回転はめちゃくちゃいいので、並ぶ可能性はかなり低い。
平日の昼間は知らんけど。
「ちょっと、車に乗る前に、周囲を散歩してみませんか?」
「いいわね。腹ごなしにはちょうどいいわ」
上司様を連れて、周囲を歩く。
「長浜エリアにはラーメン屋さんが多いんです」
「ほんと、色々あるわね。あら?あそこにも長浜屋が」
「ああ、よーく見てください」
「長浜『家』!1文字違い!」
「そうなんです。元々あったのが『元祖長浜屋』なんですけど、元は屋台で、昭和27年にオープンしたらしいです」
「昭和27年って西暦何年?」
スマホでちょいちょいと調べる。
「1952年ですね」
「歴史の教科書レベルね」
「俺が平成6年生まれなので、昭和とか言われたらすごく昔ですよね」
「言っとくけど、私も平成生まれだからね!」
「大丈夫です。知ってますから」
ちょっと慌てるところが面白い。
昭和生まれか平成生まれかで大きく違うらしい。
「お店になったらすぐに2号店もできるんですけど、昭和58年に大将が入院して翌年亡くなります」
「あらら」
「その後、本店は平成20年に道路拡張で店がなくなりました」
「え!?」
「しかも、経営を引き継いだ奥さんが倒れました」
「大変!」
「平成21年に、元祖長浜屋の従業員が独立して『元祖ラーメン長浜家』をオープンします。しかも、元祖長浜屋の支店の道挟んで真向かいに」
「のれん分けじゃなさそうね」
「そして、平成22年に元祖長浜屋支店が閉店します。

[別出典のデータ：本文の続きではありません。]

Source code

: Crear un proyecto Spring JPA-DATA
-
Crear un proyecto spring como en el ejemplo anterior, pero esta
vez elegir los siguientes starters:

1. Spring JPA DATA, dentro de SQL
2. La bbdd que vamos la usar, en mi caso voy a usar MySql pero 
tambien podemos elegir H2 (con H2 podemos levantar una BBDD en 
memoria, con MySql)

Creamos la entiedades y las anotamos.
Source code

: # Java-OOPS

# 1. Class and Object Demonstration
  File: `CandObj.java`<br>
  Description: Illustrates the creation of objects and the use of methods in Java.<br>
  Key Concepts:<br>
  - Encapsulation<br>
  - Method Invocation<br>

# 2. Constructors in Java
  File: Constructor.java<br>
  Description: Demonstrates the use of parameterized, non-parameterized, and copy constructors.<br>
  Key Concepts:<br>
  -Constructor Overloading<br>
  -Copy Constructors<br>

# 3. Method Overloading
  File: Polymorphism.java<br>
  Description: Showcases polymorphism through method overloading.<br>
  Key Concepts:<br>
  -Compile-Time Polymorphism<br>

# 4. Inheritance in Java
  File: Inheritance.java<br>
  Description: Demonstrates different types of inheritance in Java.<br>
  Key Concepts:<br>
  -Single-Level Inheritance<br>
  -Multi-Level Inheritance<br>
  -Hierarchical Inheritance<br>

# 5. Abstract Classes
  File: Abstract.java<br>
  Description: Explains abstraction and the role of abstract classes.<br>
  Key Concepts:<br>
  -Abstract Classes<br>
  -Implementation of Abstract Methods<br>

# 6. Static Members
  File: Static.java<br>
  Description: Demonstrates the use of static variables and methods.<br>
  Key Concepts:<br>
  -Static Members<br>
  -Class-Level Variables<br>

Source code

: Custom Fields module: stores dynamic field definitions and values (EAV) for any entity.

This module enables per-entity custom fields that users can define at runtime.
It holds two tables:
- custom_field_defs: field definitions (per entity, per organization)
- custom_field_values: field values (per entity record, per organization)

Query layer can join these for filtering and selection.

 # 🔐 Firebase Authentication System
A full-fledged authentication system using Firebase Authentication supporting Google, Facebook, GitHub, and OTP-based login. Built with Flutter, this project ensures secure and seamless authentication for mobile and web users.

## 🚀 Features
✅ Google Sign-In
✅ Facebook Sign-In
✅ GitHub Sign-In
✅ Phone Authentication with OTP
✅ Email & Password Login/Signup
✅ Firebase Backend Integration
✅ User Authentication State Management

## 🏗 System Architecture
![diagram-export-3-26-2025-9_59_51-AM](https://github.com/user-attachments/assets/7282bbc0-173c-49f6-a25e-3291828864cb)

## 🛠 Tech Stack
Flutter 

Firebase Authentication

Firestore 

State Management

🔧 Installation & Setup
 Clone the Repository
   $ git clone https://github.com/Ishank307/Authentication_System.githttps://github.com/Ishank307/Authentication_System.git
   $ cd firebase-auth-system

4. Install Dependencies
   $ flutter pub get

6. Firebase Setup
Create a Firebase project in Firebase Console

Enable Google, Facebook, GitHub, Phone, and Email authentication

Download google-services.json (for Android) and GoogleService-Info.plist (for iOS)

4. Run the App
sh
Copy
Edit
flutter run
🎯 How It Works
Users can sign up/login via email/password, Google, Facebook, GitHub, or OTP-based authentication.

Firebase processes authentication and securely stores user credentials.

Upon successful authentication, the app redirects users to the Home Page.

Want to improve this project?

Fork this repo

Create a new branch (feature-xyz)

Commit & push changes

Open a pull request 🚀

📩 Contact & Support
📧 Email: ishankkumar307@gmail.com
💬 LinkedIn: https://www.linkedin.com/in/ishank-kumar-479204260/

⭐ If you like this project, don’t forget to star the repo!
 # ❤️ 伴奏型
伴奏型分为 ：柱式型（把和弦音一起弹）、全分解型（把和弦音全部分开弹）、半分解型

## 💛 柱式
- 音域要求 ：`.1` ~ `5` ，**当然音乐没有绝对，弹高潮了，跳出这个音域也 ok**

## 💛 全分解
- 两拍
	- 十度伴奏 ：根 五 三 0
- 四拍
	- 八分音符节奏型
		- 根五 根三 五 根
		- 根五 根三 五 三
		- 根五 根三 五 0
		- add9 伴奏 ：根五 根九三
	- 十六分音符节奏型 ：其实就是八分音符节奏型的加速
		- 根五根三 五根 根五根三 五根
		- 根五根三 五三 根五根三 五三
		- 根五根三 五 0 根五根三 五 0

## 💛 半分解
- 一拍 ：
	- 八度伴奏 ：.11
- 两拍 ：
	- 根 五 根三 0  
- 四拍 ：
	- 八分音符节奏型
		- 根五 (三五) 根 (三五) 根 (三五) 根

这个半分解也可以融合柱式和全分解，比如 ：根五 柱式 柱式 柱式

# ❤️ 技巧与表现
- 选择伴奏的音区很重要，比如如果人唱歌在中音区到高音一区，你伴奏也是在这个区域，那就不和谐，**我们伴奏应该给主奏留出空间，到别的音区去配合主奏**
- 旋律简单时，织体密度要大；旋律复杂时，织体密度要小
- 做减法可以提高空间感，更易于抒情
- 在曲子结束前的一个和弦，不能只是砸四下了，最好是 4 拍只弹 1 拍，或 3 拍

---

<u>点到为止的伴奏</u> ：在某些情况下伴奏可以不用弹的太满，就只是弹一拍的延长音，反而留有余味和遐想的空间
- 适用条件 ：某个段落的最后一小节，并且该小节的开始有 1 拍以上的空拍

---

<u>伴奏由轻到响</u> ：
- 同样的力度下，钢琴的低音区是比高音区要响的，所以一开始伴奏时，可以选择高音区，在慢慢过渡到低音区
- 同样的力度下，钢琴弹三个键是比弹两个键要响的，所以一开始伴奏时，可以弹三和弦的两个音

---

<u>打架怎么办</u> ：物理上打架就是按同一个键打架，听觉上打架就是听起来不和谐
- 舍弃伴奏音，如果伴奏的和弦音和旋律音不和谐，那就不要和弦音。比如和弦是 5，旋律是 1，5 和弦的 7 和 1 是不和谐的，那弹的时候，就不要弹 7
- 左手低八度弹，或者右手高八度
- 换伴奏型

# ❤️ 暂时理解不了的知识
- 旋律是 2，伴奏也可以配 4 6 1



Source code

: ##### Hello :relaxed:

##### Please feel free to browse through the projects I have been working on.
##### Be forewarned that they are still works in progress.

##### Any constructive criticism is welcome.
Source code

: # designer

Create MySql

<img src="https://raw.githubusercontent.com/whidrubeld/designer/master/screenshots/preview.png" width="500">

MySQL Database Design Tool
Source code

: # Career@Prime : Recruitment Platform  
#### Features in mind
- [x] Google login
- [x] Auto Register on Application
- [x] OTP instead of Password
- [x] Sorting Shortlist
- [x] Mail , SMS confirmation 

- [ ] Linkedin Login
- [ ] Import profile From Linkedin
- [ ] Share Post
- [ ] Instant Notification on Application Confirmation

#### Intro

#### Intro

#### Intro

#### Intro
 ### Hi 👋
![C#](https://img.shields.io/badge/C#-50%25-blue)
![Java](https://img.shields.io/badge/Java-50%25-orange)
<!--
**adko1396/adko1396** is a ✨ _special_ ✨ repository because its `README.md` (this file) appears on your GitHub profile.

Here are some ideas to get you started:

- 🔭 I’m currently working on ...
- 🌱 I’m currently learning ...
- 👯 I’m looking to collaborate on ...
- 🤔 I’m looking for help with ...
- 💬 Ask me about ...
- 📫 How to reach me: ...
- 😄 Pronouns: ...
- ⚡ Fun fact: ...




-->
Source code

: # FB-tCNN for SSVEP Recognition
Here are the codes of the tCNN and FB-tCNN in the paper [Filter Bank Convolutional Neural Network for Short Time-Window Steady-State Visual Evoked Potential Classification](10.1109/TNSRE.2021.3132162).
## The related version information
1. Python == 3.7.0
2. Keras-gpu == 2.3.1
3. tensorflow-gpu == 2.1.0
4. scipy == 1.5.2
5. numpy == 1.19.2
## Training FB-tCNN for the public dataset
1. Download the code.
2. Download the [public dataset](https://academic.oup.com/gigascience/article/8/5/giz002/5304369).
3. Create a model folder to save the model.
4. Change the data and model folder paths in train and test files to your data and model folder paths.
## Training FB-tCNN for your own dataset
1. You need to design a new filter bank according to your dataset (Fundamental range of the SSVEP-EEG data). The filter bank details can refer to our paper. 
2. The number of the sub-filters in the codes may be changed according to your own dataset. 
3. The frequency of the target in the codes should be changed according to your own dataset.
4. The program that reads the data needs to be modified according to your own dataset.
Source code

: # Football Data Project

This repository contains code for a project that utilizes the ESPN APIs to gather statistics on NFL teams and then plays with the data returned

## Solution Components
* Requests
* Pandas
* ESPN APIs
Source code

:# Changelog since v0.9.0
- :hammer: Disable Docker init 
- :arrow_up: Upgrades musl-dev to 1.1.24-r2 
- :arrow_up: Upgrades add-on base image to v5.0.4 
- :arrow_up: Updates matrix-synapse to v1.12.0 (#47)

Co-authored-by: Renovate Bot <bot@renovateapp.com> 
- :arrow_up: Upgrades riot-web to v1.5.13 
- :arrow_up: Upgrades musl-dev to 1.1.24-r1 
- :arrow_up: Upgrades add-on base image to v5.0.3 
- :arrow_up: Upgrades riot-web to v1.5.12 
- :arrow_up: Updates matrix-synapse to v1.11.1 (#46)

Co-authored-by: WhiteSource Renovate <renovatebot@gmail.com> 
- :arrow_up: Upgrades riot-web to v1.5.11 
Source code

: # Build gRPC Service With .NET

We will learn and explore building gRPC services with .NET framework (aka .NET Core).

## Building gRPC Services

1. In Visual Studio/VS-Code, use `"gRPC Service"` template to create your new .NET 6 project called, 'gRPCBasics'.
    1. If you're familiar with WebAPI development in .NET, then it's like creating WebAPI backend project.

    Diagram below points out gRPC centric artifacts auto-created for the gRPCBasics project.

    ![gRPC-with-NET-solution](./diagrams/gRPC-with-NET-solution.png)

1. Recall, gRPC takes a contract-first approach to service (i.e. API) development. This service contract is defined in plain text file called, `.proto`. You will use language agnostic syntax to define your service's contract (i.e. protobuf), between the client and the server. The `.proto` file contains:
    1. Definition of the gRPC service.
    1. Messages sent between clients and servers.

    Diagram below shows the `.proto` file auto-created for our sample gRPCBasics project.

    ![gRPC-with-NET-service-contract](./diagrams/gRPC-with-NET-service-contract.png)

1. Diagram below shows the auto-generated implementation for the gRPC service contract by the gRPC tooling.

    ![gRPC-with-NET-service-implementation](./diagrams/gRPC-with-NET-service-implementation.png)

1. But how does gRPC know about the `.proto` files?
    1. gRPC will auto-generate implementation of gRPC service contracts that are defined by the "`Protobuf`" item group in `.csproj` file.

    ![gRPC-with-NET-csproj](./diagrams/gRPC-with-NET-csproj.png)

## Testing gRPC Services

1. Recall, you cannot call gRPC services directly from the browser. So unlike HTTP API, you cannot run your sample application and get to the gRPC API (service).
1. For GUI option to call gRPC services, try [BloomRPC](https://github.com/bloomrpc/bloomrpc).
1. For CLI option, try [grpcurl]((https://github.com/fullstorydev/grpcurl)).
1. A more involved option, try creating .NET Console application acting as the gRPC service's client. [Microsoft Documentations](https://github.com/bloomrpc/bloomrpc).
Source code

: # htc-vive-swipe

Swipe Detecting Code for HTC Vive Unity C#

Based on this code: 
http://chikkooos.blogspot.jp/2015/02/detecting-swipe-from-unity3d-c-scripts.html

まさかの分家のみの時期があります」
「え!?じゃあ、さっきのお店は!?」
「その前に、平成22年にもう一つ『元祖ラーメン長浜家』がオープンします」
「ええ!?2号店!?」
「いや、別の店らしいです。ただ、『元祖ラーメン長浜家』の従業員が独立したらしいです」
「でも、のれん分けじゃないのね」
「ややこしいので、1店目を『元祖ラーメン長浜家(1)』、2点目を『元祖ラーメン長浜家(2)』としますけど、(1)は、元祖長浜屋と『元祖長浜家』と名乗っていいと覚書を交わしていたらしいです」
「1文字違いなのね」
「『元祖ラーメン長浜家(2)』は(1)と同じ名前で営業を開始しましたね。『ラーメン』が入っているとか『家』が同じとかで裁判になってます」
「すごいことになってたのね……」
「そして、さっきの店(元祖長浜屋)が平成22年にオープンします」
「それがさっき行ったお店!」
「そうですね。一旦完全閉店してから復活した形です」
「その後、『元祖長浜屋台』とか『元祖』『長浜』『ラーメン』を色々組み合わせた全然無関係の店が乱立します」
「どこでもよくありそうな話ね」
「現在では、『元祖ラーメン長浜家(2)』が別の場所に移転しているので、『元祖ラーメン長浜家』を間違うことはないと思いますが、知らない人が見たらどれが本当の『元祖』か分かりません」
「それが高塚くんが言ってた『悩む』ってこと」
「そうです。ややこしすぎて福岡の人間でもよく分かりません」
「分からないんだ(笑)」
上司様がくすくす笑う。
年上なのに少女の様で……なんか俺の心がぞわぞわするんだ。
「2件目は、博多駅に行ってみましょうか」
「あ、行ってみたい」
1杯目を食べて、お腹も落ち着いたので、少し福岡市内をドライブしながら遠回りして博多駅を目指した。
「もう一つの豚骨ラーメンが『博多ラーメン』です。」
「それは聞いたことがあるわ」
「ちなみに、1店目は『長浜ラーメン』」
「どう違うの?」
「これがまたややこしいんですが、博多ラーメンの起源は『水炊き』で、シメに麺を入れていたのが進化したものらしいです」
「鍋のシメの麺って美味しいわよね」
「そう!それです。最近だと厳密に分けるのは難しいんですが、具がたくさん入ってて値段が高いのが『博多ラーメン』、具があんまり入ってなくて、安いのが『長浜ラーメン』だと俺は思ってます」
「確かに、さっきの『元祖長浜屋』はシンプルだったわ」
「今から行くのは『博多純情ラーメンShin shin(しんしん)』ってとこなんですけど、ラーメン1杯700円です」
「あ、ちょっと高い?」
「そうですね。もっと高いところもあるんですけど、せっかくなので、俺が美味しいと思ったとこを選びました」
「あ、そうなんだ。なんか嬉しい」
「博多ラーメンの方は、煮玉子とかのトッピングがあります。餃子とかチャーハンとかサイドメニューもありますよ」
「あ、私の知ってるラーメン屋さんっぽい」
「最近の高いお店だと1杯1000円とかするので、俺なら他の店で定食を食べます」
「あ、そっか。定食が食べられちゃうね」
「福岡だったら、600円とかで定食だす店があるのでそっちで十分です」
「そうだよね。東京だと定食だと800円から1000円ってイメージだなぁ」
「スーパーとかだと食材の値段ってあんまり変わらないけど、店の料理の値段は東京高いですよね」
「土地の値段かな?人件費かな?」
博多駅の中のお店に行く場合、駐車場が高いので、同じ『博多純情ラーメンShin shin』でも近くの別のお店に行った。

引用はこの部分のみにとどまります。